By Dave Curtis - The Orlando Sentinel     Mar 23, 2007

Florida's Joakim Noah, left, and teammate Al Horford loosen up. The Gators practiced Thursday in St. Louis in preparation for tonight's regional semifinal against Butler.

? On 2000’s “One Shining Moment” video, the annual recap of each NCAA Tournament, Florida’s Mike Miller blows past Oklahoma State’s Doug Gottlieb to sink a layup.

And there’s Miller again, at the bottom of a Gator pile, celebrating the most pivotal shot in Florida basketball history.

But the shot itself, Miller’s flailing, falling-down five-footer re-enacted that summer on playgrounds from South Florida to South Dakota, is nowhere to be found.

“That’s amazing,” Miller said on the phone this week. “That shot changed my life.”

That shot, which gave Florida a 69-68 overtime victory over Butler in the first round of the 2000 tournament, changed lives on both benches.

It also changed two programs, sending one toward permanent national prominence and sparking the other’s run to ranking among the top mid-major teams in America.

Tonight, Florida and Butler reconvene, this time in a Midwest Regional semifinal. But the 2000 buzzer-beater remains a fresh topic; some of the characters are the same, the matchup is similar in scope and the shot’s effect lingers today.

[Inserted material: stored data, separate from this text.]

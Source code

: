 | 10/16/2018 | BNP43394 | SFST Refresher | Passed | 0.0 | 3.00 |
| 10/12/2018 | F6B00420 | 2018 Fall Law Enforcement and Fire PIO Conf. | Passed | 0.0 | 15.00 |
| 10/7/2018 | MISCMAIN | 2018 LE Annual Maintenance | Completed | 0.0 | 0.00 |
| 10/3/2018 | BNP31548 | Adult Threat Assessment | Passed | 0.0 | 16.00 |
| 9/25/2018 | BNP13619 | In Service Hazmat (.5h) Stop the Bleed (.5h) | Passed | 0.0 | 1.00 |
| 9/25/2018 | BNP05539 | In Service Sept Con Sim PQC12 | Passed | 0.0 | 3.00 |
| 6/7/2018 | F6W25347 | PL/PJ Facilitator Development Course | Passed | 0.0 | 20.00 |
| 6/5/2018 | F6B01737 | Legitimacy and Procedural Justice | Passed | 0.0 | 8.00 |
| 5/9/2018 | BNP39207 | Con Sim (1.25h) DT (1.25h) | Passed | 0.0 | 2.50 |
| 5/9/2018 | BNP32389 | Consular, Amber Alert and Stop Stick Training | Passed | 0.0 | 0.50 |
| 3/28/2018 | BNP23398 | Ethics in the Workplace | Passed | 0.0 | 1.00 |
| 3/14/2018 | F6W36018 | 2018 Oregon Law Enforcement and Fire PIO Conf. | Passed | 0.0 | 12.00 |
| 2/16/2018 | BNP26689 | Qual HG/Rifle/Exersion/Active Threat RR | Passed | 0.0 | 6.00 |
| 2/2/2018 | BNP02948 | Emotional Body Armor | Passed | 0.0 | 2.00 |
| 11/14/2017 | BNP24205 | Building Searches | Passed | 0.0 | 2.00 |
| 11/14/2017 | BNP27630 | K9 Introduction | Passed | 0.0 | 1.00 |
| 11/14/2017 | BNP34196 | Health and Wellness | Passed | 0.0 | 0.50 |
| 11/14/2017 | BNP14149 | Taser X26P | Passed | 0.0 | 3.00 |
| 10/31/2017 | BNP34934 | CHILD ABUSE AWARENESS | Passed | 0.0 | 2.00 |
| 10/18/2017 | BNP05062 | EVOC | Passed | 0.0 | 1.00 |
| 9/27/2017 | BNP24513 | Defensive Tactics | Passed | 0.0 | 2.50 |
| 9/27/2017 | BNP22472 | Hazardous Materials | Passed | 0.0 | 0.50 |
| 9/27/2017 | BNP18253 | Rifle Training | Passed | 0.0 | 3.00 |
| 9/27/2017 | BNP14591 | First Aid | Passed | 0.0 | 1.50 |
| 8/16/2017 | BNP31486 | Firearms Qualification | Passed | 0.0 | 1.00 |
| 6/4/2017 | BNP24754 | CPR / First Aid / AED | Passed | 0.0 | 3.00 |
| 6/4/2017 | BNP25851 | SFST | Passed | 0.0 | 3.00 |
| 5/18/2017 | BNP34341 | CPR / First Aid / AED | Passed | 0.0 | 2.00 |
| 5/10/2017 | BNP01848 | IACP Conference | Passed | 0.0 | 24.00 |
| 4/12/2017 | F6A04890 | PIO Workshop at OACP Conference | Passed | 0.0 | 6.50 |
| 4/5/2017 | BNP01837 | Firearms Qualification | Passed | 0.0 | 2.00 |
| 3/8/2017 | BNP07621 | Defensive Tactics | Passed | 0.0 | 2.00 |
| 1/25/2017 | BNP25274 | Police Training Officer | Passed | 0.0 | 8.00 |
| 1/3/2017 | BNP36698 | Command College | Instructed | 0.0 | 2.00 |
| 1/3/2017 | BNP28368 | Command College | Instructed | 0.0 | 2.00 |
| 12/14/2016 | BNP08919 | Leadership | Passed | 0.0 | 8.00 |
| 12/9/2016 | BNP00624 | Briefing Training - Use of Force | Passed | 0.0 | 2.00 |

“Sometimes plays like that propel you,” UF coach Billy Donovan said this week. “Any time there’s a chance to advance and help your program, it does a lot of great things.”

Said Joel Cornette, a Butler freshman in 2000 and now the Bulldogs’ director of basketball operations: “Even when we lost, that game gave us a lot of national attention. And the sting of losing that game probably did more to help us than anything.”

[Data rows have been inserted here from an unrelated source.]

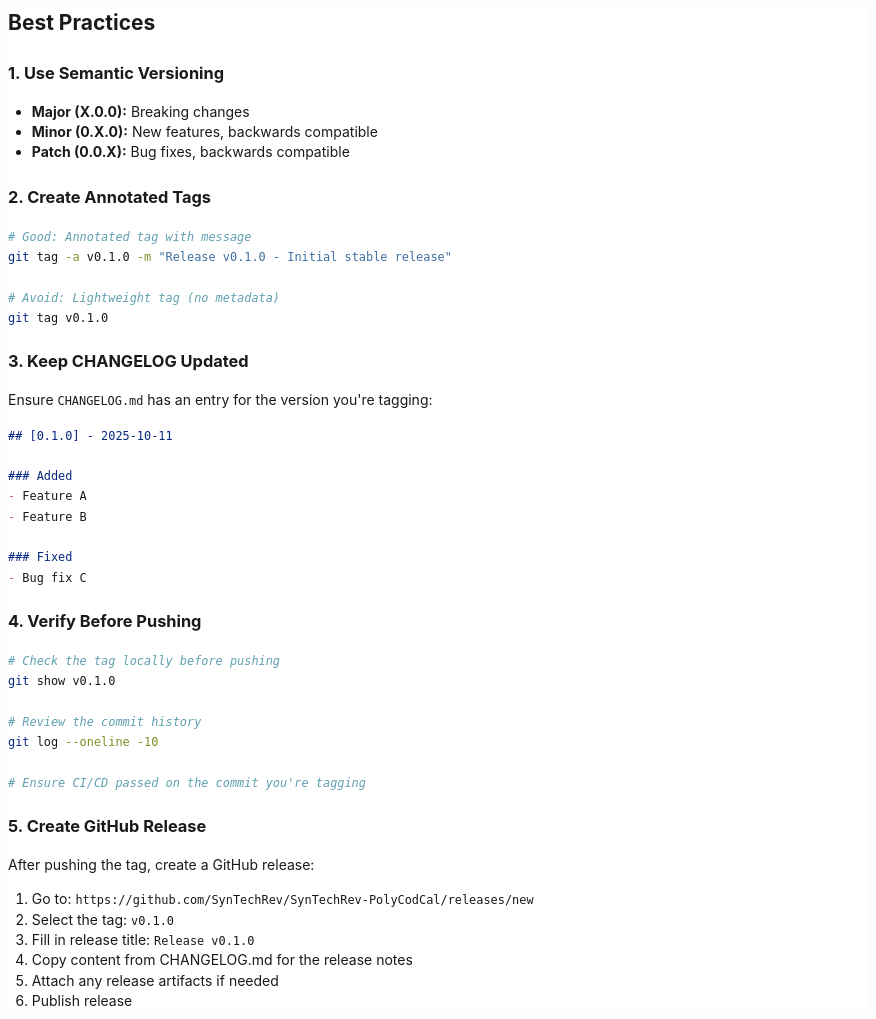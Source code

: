 ## Best Practices

### 1. Use Semantic Versioning

- **Major (X.0.0):** Breaking changes
- **Minor (0.X.0):** New features, backwards compatible
- **Patch (0.0.X):** Bug fixes, backwards compatible

### 2. Create Annotated Tags

```bash
# Good: Annotated tag with message
git tag -a v0.1.0 -m "Release v0.1.0 - Initial stable release"

# Avoid: Lightweight tag (no metadata)
git tag v0.1.0
```

### 3. Keep CHANGELOG Updated

Ensure `CHANGELOG.md` has an entry for the version you're tagging:

```markdown
## [0.1.0] - 2025-10-11

### Added
- Feature A
- Feature B

### Fixed
- Bug fix C
```

### 4. Verify Before Pushing

```bash
# Check the tag locally before pushing
git show v0.1.0

# Review the commit history
git log --oneline -10

# Ensure CI/CD passed on the commit you're tagging
```

### 5. Create GitHub Release

After pushing the tag, create a GitHub release:

1. Go to: `https://github.com/SynTechRev/SynTechRev-PolyCodCal/releases/new`
2. Select the tag: `v0.1.0`
3. Fill in release title: `Release v0.1.0`
4. Copy content from CHANGELOG.md for the release notes
5. Attach any release artifacts if needed
6. Publish release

Florida used that victory to start a five-game surge to reach its first national-title game, where it fell to Michigan State.

“We really jelled after that day,” said Brett Nelson, a Florida guard in 2000 and now director of basketball operations at Virginia Commonwealth. “That was the start of a lot of good things for Florida.”

Butler, which missed out on its first NCAA tourney victory since 1962, received a boost as well. The Bulldogs broke the victory drought in 2001.

“They weren’t just happy to be there,” Lickliter said Thursday of the 2000 players. “They wanted to advance. It drove them to compete at a higher level and prepare well.”

Game day in 2000 doubled as St. Patrick’s Day, and Lawrence Joel Veterans Memorial Coliseum in Winston-Salem, N.C., had a near-capacity crowd for the midafternoon Friday tipoff. Talk around the arena and in UF’s team hotel was of the history Florida faced, history that hinted the Gators would lose.

For 11 consecutive NCAA Tournaments, a No. 12 seed had knocked off a No. 5 seed. By the time Florida tipped off, No.5 seeds Kentucky and Texas already had advanced.

“I remembering hearing a lot about the 5-12 stuff,” Miller said. “Everybody kept waiting for one of those five-seeds to lose.”

Andrew Graves, whose younger brother A.J. is the 2007 Bulldogs’ leading scorer, drained a three-pointer over Miller to put Butler up 68-65 with 29 seconds left in overtime.

A layup by Kenyan Weaks cut the lead to one, and with 8.1 seconds left, UF fouled Jordan, an 83 percent foul shooter. Jordan back-rimmed the first free throw, then stepped away from the line as Teddy Dupay was subbed for Nelson.

“The great thing about coach Donovan is that he had us ready for a situation just like that,” Nelson said. “We didn’t know exactly what was going to happen, but we knew we could get a shot.”

Jordan, now a Butler assistant, saw his second shot rattle out. Dupay took an outlet pass and drove downcourt, crossing the three-point line and kicking to Miller on the left wing. Miller ball-faked, took two hard dribbles and flipped a short jumper toward the basket, losing his balance as he landed.

“Florida wins! Florida wins!,” CBS’ Jim Nantz yelled on the air. “Mike Miller wins it at the buzzer.”

Cheers went up in all outposts of Gator Nation. Bar patrons celebrated along University Avenue in Gainesville, and in a motel room in Rapid City, S.D., where Miller’s former high school team was waiting to play a state tournament game, coach Gary Munsen let out a roar of his own.

“It was a huge deal for Mitchell (S.D.),” Munsen said. “We’re a small town. We’ve never had a kid do something like that.”

Dupay reached a prone Miller first, and the rest of the Gators soon jumped on him as well. Donovan stood near midcourt, asking reporters if the basket beat the buzzer.

“If we all had do-overs,” Jordan said here Thursday, “life would be a little different, wouldn’t it?”

If there were do-overs, then Butler advances to play Illinois and further accelerates its rise to mid-major darling. If there were do-overs, Florida falls in the first round, never reaching that title game. And Donovan’s critics raise their volume.

But there’s none of that. There’s only Miller, at the bottom of the pile, celebrating what then was the brightest shining moment in UF basketball history.